EXERCISE INSTRUCTIONS> Look through the records below for the line with "18 after 64" and the line with "slope is 1.56.", then return those lines and all lines between, exactly.

ENTRIES PROVIDED>
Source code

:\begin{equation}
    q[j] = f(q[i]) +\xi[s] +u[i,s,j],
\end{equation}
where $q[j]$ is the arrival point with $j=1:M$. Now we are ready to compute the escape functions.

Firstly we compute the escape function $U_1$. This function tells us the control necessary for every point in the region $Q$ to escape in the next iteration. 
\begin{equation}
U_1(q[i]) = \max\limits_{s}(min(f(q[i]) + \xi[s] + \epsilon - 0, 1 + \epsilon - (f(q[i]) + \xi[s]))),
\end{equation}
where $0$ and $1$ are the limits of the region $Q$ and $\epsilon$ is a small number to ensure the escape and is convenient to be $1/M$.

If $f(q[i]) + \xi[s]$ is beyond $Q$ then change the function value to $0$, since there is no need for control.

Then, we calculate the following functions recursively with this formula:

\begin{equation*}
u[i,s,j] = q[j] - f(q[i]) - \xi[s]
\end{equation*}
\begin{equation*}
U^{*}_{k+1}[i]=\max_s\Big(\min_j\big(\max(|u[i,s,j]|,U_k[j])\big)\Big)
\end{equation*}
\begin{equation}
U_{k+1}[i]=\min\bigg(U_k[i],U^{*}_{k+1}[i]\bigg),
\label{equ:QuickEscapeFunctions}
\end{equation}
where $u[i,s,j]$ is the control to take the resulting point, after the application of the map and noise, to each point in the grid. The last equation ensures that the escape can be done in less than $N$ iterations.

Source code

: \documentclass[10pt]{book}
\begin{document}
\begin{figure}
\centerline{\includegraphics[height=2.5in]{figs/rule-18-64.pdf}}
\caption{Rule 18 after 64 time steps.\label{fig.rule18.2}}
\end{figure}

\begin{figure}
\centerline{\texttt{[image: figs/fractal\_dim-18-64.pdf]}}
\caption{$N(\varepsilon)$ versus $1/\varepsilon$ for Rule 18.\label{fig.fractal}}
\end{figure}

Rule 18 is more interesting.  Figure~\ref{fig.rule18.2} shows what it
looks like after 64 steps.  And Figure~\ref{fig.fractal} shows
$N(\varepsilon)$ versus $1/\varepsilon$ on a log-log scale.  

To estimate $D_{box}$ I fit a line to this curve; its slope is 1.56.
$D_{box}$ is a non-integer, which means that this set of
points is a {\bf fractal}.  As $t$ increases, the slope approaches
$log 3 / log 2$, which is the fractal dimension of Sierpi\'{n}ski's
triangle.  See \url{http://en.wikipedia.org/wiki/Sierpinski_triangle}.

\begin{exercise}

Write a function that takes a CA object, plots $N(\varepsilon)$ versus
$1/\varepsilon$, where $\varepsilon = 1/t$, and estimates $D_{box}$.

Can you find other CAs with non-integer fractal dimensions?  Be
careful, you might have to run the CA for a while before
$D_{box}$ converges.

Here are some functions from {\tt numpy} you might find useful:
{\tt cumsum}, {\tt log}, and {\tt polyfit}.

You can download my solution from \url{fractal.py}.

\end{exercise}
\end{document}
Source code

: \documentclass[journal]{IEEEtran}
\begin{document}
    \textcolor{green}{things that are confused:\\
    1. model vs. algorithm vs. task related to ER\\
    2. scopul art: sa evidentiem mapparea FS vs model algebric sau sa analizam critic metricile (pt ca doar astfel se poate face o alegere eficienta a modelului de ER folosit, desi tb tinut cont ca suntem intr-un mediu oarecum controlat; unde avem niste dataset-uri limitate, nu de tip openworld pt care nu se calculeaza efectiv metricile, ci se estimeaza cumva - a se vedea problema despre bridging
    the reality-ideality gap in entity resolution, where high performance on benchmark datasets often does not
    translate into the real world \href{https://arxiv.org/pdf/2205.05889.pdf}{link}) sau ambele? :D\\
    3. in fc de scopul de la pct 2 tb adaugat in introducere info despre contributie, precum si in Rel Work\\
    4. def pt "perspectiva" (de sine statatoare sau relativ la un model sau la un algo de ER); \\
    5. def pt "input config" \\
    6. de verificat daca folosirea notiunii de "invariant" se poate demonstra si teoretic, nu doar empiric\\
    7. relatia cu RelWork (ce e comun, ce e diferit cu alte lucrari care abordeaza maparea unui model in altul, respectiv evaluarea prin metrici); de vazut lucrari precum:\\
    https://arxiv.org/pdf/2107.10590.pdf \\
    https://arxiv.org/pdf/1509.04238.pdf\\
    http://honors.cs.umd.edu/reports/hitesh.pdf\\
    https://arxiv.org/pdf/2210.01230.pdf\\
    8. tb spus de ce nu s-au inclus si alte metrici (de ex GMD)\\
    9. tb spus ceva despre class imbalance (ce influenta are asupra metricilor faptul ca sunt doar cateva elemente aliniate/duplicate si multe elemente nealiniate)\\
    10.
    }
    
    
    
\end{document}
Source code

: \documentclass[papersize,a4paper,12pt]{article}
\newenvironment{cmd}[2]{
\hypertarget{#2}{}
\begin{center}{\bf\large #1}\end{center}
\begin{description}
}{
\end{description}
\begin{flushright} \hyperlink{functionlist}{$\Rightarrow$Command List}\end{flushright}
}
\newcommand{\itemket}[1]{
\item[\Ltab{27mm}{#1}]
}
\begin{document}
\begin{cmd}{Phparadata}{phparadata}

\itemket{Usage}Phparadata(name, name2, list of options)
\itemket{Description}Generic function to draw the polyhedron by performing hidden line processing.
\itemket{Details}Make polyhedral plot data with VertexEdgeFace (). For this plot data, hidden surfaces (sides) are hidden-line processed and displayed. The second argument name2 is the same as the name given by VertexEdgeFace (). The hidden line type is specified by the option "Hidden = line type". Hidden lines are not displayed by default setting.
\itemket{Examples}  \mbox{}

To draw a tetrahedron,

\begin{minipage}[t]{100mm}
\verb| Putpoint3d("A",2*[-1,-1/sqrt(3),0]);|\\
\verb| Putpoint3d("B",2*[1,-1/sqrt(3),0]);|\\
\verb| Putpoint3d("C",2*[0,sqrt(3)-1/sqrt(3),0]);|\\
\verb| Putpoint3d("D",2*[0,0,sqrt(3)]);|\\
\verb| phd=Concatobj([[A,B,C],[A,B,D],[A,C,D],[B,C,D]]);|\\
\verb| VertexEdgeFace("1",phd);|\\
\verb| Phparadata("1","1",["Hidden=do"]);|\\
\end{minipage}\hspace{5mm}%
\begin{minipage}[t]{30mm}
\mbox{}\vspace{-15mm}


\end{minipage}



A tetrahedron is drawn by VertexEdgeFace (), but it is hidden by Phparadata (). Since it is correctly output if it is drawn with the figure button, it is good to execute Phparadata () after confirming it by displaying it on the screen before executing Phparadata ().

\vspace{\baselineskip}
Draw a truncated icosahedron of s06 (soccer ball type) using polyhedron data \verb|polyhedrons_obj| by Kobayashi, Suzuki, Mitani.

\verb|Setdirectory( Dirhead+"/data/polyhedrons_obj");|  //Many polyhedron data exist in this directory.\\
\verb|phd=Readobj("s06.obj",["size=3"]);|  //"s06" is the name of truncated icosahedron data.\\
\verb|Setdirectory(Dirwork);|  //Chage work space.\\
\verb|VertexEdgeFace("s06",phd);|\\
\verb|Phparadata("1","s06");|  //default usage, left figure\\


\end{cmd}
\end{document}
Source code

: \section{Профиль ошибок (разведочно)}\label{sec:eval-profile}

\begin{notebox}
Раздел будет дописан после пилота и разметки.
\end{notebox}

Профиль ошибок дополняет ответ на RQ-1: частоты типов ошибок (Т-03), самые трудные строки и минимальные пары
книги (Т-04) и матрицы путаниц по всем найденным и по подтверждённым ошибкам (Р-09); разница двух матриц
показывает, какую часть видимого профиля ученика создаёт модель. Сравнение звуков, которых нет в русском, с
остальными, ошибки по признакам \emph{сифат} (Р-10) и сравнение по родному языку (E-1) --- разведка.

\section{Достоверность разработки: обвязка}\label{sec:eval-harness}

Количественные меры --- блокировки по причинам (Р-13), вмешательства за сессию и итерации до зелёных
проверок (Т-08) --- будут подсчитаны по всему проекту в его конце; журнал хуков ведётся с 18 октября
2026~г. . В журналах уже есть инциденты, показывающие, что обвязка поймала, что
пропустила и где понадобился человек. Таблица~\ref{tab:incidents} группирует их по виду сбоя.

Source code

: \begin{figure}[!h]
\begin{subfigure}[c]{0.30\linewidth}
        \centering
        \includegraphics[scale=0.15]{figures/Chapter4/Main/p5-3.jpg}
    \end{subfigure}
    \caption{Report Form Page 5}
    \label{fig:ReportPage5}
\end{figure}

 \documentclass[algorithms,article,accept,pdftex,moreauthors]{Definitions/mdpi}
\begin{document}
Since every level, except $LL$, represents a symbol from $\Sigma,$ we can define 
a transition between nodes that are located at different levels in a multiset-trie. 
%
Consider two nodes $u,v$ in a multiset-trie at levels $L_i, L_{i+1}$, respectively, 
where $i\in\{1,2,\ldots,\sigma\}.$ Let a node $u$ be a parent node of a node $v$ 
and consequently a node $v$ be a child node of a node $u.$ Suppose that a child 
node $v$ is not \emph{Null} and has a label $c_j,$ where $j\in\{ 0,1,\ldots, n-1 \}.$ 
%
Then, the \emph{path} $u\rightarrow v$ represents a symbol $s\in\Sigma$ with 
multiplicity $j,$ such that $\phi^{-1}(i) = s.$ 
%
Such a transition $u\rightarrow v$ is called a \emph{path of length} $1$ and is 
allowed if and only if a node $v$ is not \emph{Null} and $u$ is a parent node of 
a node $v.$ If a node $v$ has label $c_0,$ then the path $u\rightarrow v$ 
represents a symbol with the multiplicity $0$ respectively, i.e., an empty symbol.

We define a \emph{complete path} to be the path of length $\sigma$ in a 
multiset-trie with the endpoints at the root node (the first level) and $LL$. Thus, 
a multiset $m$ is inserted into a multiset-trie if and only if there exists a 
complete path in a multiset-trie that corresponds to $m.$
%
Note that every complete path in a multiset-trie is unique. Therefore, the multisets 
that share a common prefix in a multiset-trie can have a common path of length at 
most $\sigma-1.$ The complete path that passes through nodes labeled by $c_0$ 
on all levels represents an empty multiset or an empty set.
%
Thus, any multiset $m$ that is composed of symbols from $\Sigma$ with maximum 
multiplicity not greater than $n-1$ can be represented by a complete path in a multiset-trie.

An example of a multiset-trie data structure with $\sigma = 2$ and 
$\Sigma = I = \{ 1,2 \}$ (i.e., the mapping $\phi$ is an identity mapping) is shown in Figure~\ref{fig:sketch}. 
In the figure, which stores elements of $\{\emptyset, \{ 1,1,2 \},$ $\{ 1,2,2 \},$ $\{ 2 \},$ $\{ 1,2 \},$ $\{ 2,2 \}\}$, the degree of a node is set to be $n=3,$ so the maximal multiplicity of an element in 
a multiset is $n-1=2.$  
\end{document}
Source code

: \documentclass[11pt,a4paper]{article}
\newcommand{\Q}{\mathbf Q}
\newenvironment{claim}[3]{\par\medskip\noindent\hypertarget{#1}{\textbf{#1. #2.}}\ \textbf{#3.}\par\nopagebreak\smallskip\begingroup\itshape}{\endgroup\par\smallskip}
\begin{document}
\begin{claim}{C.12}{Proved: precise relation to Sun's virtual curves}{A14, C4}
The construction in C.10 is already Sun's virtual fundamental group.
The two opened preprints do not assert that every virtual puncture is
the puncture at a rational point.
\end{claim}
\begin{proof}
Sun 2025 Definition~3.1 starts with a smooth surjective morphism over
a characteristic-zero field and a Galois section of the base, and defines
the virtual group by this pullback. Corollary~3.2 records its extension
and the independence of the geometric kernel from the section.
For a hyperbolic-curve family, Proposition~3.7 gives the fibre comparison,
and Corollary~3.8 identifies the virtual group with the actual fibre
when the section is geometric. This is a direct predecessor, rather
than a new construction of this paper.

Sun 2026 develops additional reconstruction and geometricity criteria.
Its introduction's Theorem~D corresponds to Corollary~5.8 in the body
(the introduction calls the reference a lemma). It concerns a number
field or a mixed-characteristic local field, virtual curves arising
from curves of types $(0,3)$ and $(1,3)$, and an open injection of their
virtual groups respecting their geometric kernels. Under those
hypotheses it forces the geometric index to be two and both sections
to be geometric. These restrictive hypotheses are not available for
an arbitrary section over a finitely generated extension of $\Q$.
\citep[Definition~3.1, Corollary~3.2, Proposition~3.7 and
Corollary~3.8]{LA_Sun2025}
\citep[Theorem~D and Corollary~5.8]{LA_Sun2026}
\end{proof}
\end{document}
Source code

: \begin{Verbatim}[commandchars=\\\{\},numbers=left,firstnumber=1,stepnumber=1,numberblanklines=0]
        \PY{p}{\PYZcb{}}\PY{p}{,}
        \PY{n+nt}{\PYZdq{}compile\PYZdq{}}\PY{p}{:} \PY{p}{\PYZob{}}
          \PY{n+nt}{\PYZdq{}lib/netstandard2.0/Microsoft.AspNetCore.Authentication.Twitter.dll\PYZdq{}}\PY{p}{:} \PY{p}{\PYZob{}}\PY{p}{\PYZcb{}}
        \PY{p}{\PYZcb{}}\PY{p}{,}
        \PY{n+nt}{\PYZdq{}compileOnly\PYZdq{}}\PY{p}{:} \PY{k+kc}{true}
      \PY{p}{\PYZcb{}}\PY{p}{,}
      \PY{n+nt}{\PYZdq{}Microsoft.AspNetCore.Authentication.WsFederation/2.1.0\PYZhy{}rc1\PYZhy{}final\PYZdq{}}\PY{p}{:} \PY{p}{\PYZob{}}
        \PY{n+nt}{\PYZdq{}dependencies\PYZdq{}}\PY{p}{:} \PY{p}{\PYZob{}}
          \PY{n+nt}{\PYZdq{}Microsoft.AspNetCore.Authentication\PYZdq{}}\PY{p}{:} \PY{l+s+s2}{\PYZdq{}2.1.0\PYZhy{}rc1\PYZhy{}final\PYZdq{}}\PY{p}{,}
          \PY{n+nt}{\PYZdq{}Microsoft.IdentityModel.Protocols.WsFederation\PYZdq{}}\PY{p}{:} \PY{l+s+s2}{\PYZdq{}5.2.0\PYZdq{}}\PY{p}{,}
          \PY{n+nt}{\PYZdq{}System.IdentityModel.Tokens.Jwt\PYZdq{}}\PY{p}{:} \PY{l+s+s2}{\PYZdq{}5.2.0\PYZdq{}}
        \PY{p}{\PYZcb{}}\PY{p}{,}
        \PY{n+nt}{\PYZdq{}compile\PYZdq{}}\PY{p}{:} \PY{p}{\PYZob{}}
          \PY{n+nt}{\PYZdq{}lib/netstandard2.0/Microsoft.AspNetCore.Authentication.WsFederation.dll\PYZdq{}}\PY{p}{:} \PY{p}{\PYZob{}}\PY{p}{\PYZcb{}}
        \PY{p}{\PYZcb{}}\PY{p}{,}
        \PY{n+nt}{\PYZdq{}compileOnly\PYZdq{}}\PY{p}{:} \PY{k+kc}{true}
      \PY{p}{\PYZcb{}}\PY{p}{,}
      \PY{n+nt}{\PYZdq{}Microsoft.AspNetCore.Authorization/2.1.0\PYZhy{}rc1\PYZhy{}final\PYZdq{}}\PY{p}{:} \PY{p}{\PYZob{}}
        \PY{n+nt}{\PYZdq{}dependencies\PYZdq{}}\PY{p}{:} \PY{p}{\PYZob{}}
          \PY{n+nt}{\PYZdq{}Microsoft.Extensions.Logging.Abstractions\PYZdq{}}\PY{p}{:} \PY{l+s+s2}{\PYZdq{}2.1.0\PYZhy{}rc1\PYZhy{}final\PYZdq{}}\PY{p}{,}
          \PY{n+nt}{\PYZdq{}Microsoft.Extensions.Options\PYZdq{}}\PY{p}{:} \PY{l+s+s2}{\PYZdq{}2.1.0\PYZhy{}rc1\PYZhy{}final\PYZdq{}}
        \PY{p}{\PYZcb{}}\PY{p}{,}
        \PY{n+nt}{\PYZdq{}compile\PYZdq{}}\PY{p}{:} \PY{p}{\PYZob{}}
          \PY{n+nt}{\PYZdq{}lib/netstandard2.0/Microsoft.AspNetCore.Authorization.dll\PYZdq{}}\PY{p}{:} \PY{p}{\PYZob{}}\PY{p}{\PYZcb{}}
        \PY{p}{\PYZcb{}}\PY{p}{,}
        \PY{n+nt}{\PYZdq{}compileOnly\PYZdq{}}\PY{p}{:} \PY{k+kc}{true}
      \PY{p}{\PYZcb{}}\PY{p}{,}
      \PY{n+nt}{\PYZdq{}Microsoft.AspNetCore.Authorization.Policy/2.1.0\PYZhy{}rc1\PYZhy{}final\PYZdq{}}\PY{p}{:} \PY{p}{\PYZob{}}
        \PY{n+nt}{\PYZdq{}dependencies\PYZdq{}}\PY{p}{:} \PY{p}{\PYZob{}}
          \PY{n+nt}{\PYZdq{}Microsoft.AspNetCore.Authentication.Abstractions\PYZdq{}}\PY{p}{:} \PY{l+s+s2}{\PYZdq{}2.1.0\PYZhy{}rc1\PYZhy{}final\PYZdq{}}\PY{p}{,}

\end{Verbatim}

YOUR RESPONSE>
\caption{Rule 18 after 64 time steps.\label{fig.rule18.2}}
\end{figure}

\begin{figure}
\centerline{\texttt{[image: figs/fractal\_dim-18-64.pdf]}}
\caption{$N(\varepsilon)$ versus $1/\varepsilon$ for Rule 18.\label{fig.fractal}}
\end{figure}

Rule 18 is more interesting.  Figure~\ref{fig.rule18.2} shows what it
looks like after 64 steps.  And Figure~\ref{fig.fractal} shows
$N(\varepsilon)$ versus $1/\varepsilon$ on a log-log scale.  

To estimate $D_{box}$ I fit a line to this curve; its slope is 1.56.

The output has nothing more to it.